In fact, these responses can't be excluded. They're merely lurking in the wings. The show manages not to mention them, but the visitor can't help wondering. For example, in 1874 a pair of wide horizontal paintings were acquired as "Botticellis". One of them, Botticelli's Venus and Mars, became a favourite in the gallery, beautifully languid, complex, half-funny. The other one is called An Allegory. It lost its Botticelli status. It's hopeless. It's hard now to see how this dud could ever have had a chance.

But they are both hanging here, side by side, and the comparison is handy. You may even call it the "Hans van Meegeren" effect. That famous 20th-century Dutch forger produced a number of Vermeers. They were at first greeted as great discoveries. And then they were exposed, and immediately nobody could see how they looked anything like Vermeer at all. Of course, An Allegory wasn't a fake. It was merely a weak Renaissance imitation. The "forgery" was all in the eye of the 19th-century beholder. But it's strange today how once it was taken for the finer work.

Anyone looking at this work wants to hear about it – and why it didn't then look fatally lifeless, and does now, while Venus and Mars is still life itself.
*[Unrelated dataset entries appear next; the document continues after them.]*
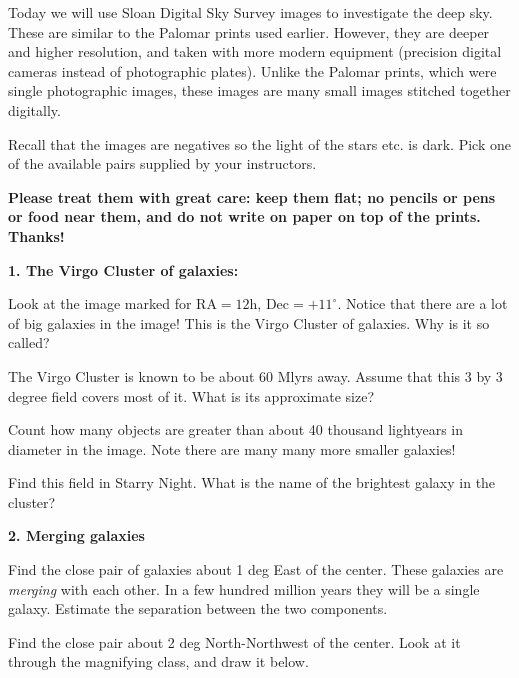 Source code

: 
\noindent Today we will use Sloan Digital Sky Survey images
to investigate the deep sky. These are similar to the Palomar prints
used earlier. However, they are deeper and higher resolution, and
taken with more modern equipment (precision digital cameras instead of
photographic plates). Unlike the Palomar prints, which were single
photographic images, these images are many small images stitched
together digitally. 

Recall that the images are negatives so the light of the stars etc. is
dark. Pick one of the available pairs supplied by your instructors.

{\bf Please treat them with great care: keep them flat; no pencils or
pens or food near them, and do not write on paper on top of the
prints. Thanks!}

\noindent
{\bf 1. The Virgo Cluster of galaxies:} 

\noindent Look at the image marked for RA$=12$h,
Dec$=+11^\circ$. Notice that there are a lot of big galaxies in the
image! This is the Virgo Cluster of galaxies.  Why is it so called?

\vspace{20pt}

\noindent The Virgo Cluster is known to be about 60 Mlyrs away.
Assume that this 3 by 3 degree field covers most of it.  What is its
approximate size?

\vspace{40pt}

\noindent Count how many objects are greater than about 40 thousand
lightyears in diameter in the image. Note there are many many more
smaller galaxies!

\vspace{40pt}

\noindent Find this field in Starry Night.  What is the name of the
brightest galaxy in the cluster?

\vspace{20pt}

\noindent
{\bf 2. Merging galaxies}

\noindent Find the close pair of galaxies about 1 deg East of the
center. These galaxies are {\it merging} with each other.  In a few
hundred million years they will be a single galaxy.  Estimate the
separation between the two components.

\vspace{40pt}

\noindent Find the close pair about 2 deg North-Northwest of the
center. Look at it through the magnifying class, and draw it below.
In fact, when school parties are taken round, instead of telling them about stories (the usual approach) get them to consider this pair, and what makes one picture better than another. Introduce them to taste and judgment. It would be an easy and excellent lesson. It could be even more interesting than a forgery.
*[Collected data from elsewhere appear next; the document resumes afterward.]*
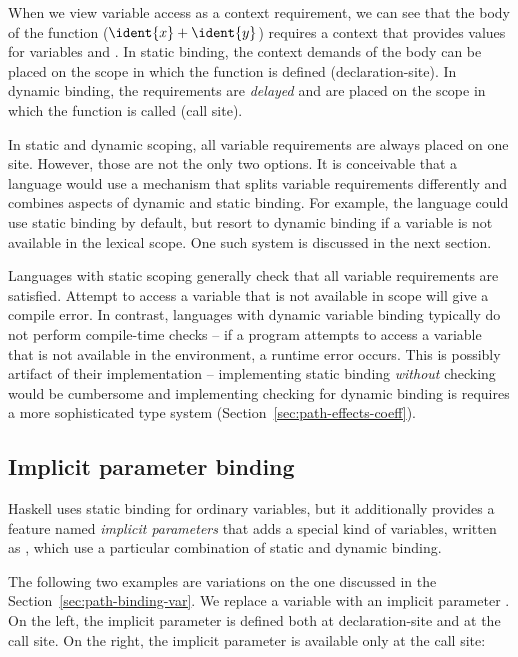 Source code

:\noindent
When we view variable access as a context requirement, we can see that the body of the function
($\ident{x}+\ident{y}$) requires a context that provides values for variables  and
. In static binding, the context demands of the body can be placed on the scope in
which the function is defined (declaration-site). In dynamic binding, the requirements are
\emph{delayed} and are placed on the scope in which the function is called (call site).

In static and dynamic scoping, all variable requirements are always placed on one site. However,
those are not the only two options. It is conceivable that a language would use a mechanism that
splits variable requirements differently and combines aspects of dynamic and static binding. For
example, the language could use static binding by default, but resort to dynamic binding if a
variable is not available in the lexical scope. One such system is discussed in the next section.

Languages with static scoping generally check that all variable requirements are satisfied.
Attempt to access a variable that is not available in scope will give a compile error. In contrast,
languages with dynamic variable binding typically do not perform compile-time checks -- if a
program attempts to access a variable that is not available in the environment, a runtime error
occurs. This is possibly artifact of their implementation -- implementing static binding
\emph{without} checking would be cumbersome and implementing checking for dynamic binding is
requires a more sophisticated type system (Section~\ref{sec:path-effects-coeff}).


\subsection{Implicit parameter binding}
\label{sec:path-binding-impl}

Haskell uses static binding for ordinary variables, but it additionally provides a feature named
\emph{implicit parameters} \cite{app-implicit-parameters} that adds a special kind of variables,
written as , which use a particular combination of static and dynamic binding.

The following two examples are variations on the one discussed in the Section~\ref{sec:path-binding-var}.
We replace a variable  with an implicit parameter . On the left, the
implicit parameter is defined both at declaration-site and at the call site. On the right, the
implicit parameter is available only at the call site:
Or come to a more curious case. In 1937 the gallery bought a Giorgione, that wistful and mysterious Venetian painter. Almost at once it was unmasked. And people were very disappointed. The work was demoted to a minor Venetian, Andrea Previtali. But why were these people so sad? They could see it didn't really deserve the poetic qualities. Yes, but some of them wanted the name, all the same. The oeuvre of Giorgione is small and rare. They would have preferred obviously to have another one. But there wasn't one there to be had. Too bad.

Meanwhile you're left with this Previtali. And naturally, the mistaken attribution is taken out on this unfortunate painting. But in its own way it's an original and oddly modern work. It's like a cartoon-strip, with incidents illustrated through four almost identical scenes, legends about love and death. Its repeat-images recall a Magritte. So if people once failed to recognise a pseudo-Giorgione, let's not fail now to recognise a Previtali. Contemporary artists might be interested. The gallery shouldn't talk of "demotion". It should take a more grateful interest.
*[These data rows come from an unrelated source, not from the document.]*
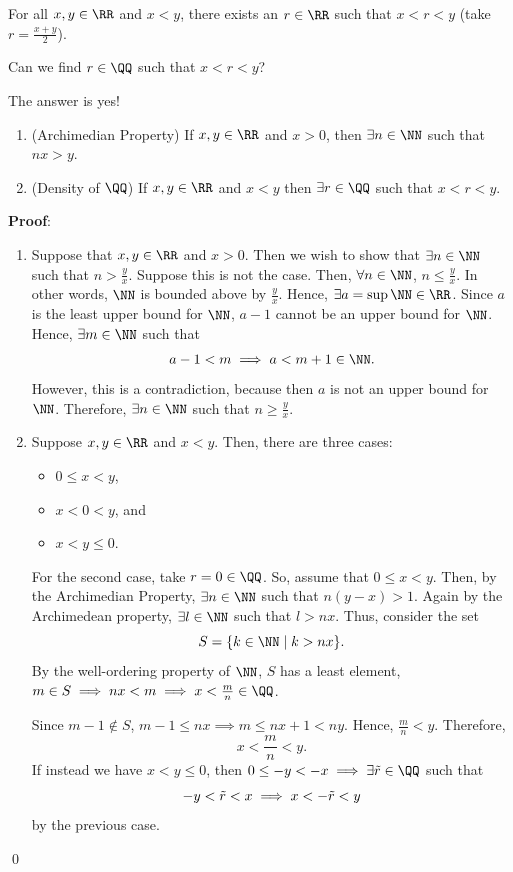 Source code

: 
\noindent For all $x,y\in \RR$ and $x<y$, there exists an $r\in \RR$ such that $x<r<y$ (take $r = \frac{x+y}{2}$). 
\begin{question}
Can we find $r\in \QQ$ such that $x<r<y$?
\end{question}

\begin{theorem}
The answer is yes!
\begin{enumerate}[label = \roman*)]
    \item (Archimedian Property) If $x,y\in \RR$ and $x>0$, then $\exists n\in \NN$ such that $nx>y$.
    \item (Density of $\QQ$) If $x,y\in \RR$ and $x<y$ then $\exists r\in \QQ$ such that $x<r<y$.
\end{enumerate}
\end{theorem}
\textbf{Proof}: 
\begin{enumerate}[label = \roman*)]
    \item Suppose that $x,y\in \RR$ and $x>0$. Then we wish to show that $\exists n\in \NN$ such that $n>\frac{y}{x}$. Suppose this is not the case. Then, $\forall n\in \NN$, $n\leq \frac{y}{x}$. In other words, $\NN$ is bounded above by $\frac{y}{x}$. Hence, $\exists a = \sup \NN\in \RR$. Since $a$ is the least upper bound for $\NN$, $a-1$ cannot be an upper bound for $\NN$. Hence, $\exists m\in \NN$ such that 
    \[
        a-1<m \implies a<m+1\in \NN.
    \]
    However, this is a contradiction, because then $a$ is not an upper bound for $\NN$. Therefore, $\exists n \in \NN$ such that $n\geq \frac{y}{x}$.
    \item Suppose $x,y\in \RR$ and $x<y$. Then, there are three cases:
    \begin{itemize}
        \item $0\leq x<y$,
        \item $x<0<y$, and 
        \item $x<y\leq 0$.
    \end{itemize}
    For the second case, take $r=0\in \QQ$. So, assume that $0\leq x<y$. Then, by the Archimedian Property, $\exists n\in \NN$ such that $n(y-x)>1.$ Again by the Archimedean property, $\exists l\in \NN$ such that $l>nx$. Thus, consider the set
    \[
    S = \{k\in \NN \mid k>nx\}.
    \]
    By the well-ordering property of $\NN$, $S$ has a least element, $m\in S\implies nx<m \implies x<\frac{m}{n}\in \QQ$.
    
    Since $m-1\notin S$, $m-1\leq nx\implies m\leq nx+1<ny$. Hence, $\frac{m}{n}<y$. Therefore,
    \[
    x<\frac{m}{n}<y.
    \]
    If instead we have $x<y\leq 0$, then $0\leq -y <-x \implies \exists \Tilde{r}\in \QQ$ such that 
    \[
    -y<\Tilde{r}< x \implies x<-\Tilde{r}< y
    \]
    by the previous case. 
\end{enumerate}
\qed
Or take the most extraordinary turn-around in the show. It's A Dead Soldier, his body flat out at an angle. It's a 17th-century picture. Nowadays it has no identified painter, but it's Italian. In the 19th century it was assumed to be Spanish, indeed by Velázquez, whose fame was beginning to triumph. This painting was the model for Manet's magnificent The Dead Toreador.

And the fascinating thing about this anonymous work is not its unknown authorship, which is never going to be very interesting. The fascinating thing is that a mistake can create genius. Manet probably wouldn't have been inspired by this old painting, couldn't have made his own great painting – a much greater painting, in fact, than the original – if he hadn't been wrongly inspired by the name of Velazquez. If scholars had helpfully informed him with what they know now, he might have just given up. In other words, some future artist, and the world, may benefit from some researchers keeping their eyes and mouths shut.

Now there's no really scandalous revelation in the National Gallery to compare with the Prado, where in recent years Goya's so-called masterpiece, The Colossus, has been finally reattributed to his pupil Asensio Julia. Scholars and the public are still coming to terms with it. Its mixture of visionary grandeur and crude handiwork is more than a conundrum. If The Colossus had always been credited to Julia, would he have been praised for this amazing one-off all along? Or did this work need its long Goyesque fame to give it a kick-start? History itself can be a forger.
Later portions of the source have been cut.